2015年5月、大分県の動物園の猿に、英国王室にちなんで「シャーロット」という名前が付けられたと報じられた所、
全国から抗議が殺到したという。私は騒動の直後、この動物園に電話取材した所、
動物園と大分市の担当部署に1,000件を超える電話やメールがあったという。
当初広義の声が多数だったが、英国王室が問題とせず、動物園側が「命名を撤回することはしない」と宣言した所、
その抗議の声は次第に賛同、激励の内容に変わっていったという。
一部の先鋭的なユーザーの声をそのまま「一般国民」や「世論」に置き換え、その声を受け入れることは、非民主的である。
少数の攻撃に惑わされず「シャーロット」の命名を断行した大分県の動物園の行動は、今思えば正しかったといえる。
あらゆる組織や企業へのクレームもそうだ。
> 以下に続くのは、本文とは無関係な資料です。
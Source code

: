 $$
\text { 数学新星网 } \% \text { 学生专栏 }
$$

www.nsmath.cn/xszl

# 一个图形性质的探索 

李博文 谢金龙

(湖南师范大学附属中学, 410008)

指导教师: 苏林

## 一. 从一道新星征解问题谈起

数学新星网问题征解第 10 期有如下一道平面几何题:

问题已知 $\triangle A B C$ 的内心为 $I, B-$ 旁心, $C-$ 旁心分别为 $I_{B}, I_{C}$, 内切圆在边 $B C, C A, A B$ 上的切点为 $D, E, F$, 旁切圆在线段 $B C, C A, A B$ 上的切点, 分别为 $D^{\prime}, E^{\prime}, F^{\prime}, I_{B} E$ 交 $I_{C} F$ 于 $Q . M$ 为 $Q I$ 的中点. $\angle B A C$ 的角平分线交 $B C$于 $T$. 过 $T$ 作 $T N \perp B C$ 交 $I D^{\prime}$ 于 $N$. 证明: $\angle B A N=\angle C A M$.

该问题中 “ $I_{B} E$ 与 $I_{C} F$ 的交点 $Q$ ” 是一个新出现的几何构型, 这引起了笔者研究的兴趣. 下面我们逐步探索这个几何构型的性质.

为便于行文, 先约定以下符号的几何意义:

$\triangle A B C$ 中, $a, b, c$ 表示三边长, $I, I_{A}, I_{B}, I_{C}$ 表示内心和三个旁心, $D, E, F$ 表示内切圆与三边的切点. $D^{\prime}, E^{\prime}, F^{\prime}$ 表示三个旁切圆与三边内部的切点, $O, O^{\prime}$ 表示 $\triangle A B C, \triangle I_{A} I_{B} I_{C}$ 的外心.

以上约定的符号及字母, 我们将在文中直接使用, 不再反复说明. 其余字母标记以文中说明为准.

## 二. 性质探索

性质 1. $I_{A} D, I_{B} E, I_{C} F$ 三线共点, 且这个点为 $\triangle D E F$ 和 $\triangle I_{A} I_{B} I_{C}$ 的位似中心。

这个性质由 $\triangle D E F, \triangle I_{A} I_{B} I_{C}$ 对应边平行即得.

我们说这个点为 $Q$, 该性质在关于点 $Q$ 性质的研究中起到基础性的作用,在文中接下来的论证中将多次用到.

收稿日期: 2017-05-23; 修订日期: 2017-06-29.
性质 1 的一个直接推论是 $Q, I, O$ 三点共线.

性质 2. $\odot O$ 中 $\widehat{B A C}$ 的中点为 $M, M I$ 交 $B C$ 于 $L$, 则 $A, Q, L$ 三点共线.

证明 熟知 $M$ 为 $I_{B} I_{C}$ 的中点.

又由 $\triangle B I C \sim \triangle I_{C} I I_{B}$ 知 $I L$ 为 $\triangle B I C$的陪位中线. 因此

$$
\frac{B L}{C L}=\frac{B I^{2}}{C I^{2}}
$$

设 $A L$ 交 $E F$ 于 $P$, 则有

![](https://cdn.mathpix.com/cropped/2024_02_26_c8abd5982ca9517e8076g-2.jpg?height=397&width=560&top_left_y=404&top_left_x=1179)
ほんの数件の抗議、数人のクレームを世論と受け止め、
企画やCMが頓挫したり放映中止になる事例が、近年相次いでいる。
クレームの背景に世論があると錯覚しているからだが、繰り返し言うようにこのような声は特定のクラスタから発せられるもので、世論ではない。
時としても黙殺することが求められる。
問題はこのような一部の熱心なユーザーの「狂騒」を既存の大手マスメディアが取り上げ、大々的に報道することにある。
それにより、圧倒的大多数の「ROM専」がその報道の存在自体に影響され、「なんとなく問題なのではないか」と思い始める。
一部から始まった狂騒がメディアによって「世論」の中に放り込まれ、いつの間にかそれが世論になっていく状態は、「扇動」という言葉がピッタリ来る。
時代が時代なら、それは時としてプロパガンダとして喧伝され、危険な勢力の対等にもつながっただろう。
熱心なユーザーの「狂騒」を伝えるメディアは、このことに自覚的に成るべきだ。